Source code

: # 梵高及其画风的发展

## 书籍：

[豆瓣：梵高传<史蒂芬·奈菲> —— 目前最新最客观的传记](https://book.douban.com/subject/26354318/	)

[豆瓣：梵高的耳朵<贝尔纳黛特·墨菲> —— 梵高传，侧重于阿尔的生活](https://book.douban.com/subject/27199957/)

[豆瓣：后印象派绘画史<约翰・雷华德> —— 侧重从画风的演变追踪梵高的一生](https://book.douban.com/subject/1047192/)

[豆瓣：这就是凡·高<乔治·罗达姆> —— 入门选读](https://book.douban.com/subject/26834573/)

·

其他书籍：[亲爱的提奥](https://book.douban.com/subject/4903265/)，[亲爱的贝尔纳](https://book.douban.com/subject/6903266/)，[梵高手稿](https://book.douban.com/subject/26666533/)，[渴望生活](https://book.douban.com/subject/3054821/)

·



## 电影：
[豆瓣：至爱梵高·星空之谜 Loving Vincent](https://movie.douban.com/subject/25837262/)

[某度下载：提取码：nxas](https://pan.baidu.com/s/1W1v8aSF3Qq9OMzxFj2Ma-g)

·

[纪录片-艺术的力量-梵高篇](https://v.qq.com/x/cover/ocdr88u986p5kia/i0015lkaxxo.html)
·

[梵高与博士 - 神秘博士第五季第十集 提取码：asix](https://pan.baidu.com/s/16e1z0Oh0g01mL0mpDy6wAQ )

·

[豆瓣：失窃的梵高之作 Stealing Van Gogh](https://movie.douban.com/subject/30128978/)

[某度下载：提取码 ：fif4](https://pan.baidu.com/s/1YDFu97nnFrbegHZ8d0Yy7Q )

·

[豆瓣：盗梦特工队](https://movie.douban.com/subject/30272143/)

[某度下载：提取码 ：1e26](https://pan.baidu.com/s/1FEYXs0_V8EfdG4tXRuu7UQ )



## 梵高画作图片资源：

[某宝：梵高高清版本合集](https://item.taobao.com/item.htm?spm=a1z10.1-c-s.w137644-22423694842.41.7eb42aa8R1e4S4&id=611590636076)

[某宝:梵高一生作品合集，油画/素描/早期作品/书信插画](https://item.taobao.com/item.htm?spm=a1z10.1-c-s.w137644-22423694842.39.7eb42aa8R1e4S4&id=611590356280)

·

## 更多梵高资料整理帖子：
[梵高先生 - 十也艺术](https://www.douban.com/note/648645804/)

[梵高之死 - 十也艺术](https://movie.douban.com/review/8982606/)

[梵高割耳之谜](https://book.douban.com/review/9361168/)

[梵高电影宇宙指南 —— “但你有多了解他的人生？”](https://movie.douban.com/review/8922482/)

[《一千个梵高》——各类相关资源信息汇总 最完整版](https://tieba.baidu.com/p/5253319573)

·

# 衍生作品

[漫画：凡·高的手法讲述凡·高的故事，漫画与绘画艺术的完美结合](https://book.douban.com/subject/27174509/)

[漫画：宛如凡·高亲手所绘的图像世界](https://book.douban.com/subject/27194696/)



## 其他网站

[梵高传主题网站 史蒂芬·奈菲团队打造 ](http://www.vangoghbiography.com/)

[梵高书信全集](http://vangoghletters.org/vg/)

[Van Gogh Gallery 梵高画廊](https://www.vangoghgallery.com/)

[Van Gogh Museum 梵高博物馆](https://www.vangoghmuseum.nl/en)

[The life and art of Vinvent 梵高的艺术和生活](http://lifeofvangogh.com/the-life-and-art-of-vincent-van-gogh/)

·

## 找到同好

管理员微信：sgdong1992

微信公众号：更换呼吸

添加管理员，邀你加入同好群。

__Your assignment__: Set down an exact copy of the entries above.

__Written answer__:
Source code

: # 梵高及其画风的发展

## 书籍：

[豆瓣：梵高传<史蒂芬·奈菲> —— 目前最新最客观的传记](https://book.douban.com/subject/26354318/	)

[豆瓣：梵高的耳朵<贝尔纳黛特·墨菲> —— 梵高传，侧重于阿尔的生活](https://book.douban.com/subject/27199957/)

[豆瓣：后印象派绘画史<约翰・雷华德> —— 侧重从画风的演变追踪梵高的一生](https://book.douban.com/subject/1047192/)

[豆瓣：这就是凡·高<乔治·罗达姆> —— 入门选读](https://book.douban.com/subject/26834573/)

·

其他书籍：[亲爱的提奥](https://book.douban.com/subject/4903265/)，[亲爱的贝尔纳](https://book.douban.com/subject/6903266/)，[梵高手稿](https://book.douban.com/subject/26666533/)，[渴望生活](https://book.douban.com/subject/3054821/)

·



## 电影：
[豆瓣：至爱梵高·星空之谜 Loving Vincent](https://movie.douban.com/subject/25837262/)

[某度下载：提取码：nxas](https://pan.baidu.com/s/1W1v8aSF3Qq9OMzxFj2Ma-g)

·

[纪录片-艺术的力量-梵高篇](https://v.qq.com/x/cover/ocdr88u986p5kia/i0015lkaxxo.html)
·

[梵高与博士 - 神秘博士第五季第十集 提取码：asix](https://pan.baidu.com/s/16e1z0Oh0g01mL0mpDy6wAQ )

·

[豆瓣：失窃的梵高之作 Stealing Van Gogh](https://movie.douban.com/subject/30128978/)

[某度下载：提取码 ：fif4](https://pan.baidu.com/s/1YDFu97nnFrbegHZ8d0Yy7Q )

·

[豆瓣：盗梦特工队](https://movie.douban.com/subject/30272143/)

[某度下载：提取码 ：1e26](https://pan.baidu.com/s/1FEYXs0_V8EfdG4tXRuu7UQ )



## 梵高画作图片资源：

[某宝：梵高高清版本合集](https://item.taobao.com/item.htm?spm=a1z10.1-c-s.w137644-22423694842.41.7eb42aa8R1e4S4&id=611590636076)

[某宝:梵高一生作品合集，油画/素描/早期作品/书信插画](https://item.taobao.com/item.htm?spm=a1z10.1-c-s.w137644-22423694842.39.7eb42aa8R1e4S4&id=611590356280)

·

## 更多梵高资料整理帖子：
[梵高先生 - 十也艺术](https://www.douban.com/note/648645804/)

[梵高之死 - 十也艺术](https://movie.douban.com/review/8982606/)

[梵高割耳之谜](https://book.douban.com/review/9361168/)

[梵高电影宇宙指南 —— “但你有多了解他的人生？”](https://movie.douban.com/review/8922482/)

[《一千个梵高》——各类相关资源信息汇总 最完整版](https://tieba.baidu.com/p/5253319573)

·

# 衍生作品

[漫画：凡·高的手法讲述凡·高的故事，漫画与绘画艺术的完美结合](https://book.douban.com/subject/27174509/)

[漫画：宛如凡·高亲手所绘的图像世界](https://book.douban.com/subject/27194696/)



## 其他网站

[梵高传主题网站 史蒂芬·奈菲团队打造 ](http://www.vangoghbiography.com/)

[梵高书信全集](http://vangoghletters.org/vg/)

[Van Gogh Gallery 梵高画廊](https://www.vangoghgallery.com/)

[Van Gogh Museum 梵高博物馆](https://www.vangoghmuseum.nl/en)

[The life and art of Vinvent 梵高的艺术和生活](http://lifeofvangogh.com/the-life-and-art-of-vincent-van-gogh/)

·

## 找到同好

管理员微信：sgdong1992

微信公众号：更换呼吸

添加管理员，邀你加入同好群。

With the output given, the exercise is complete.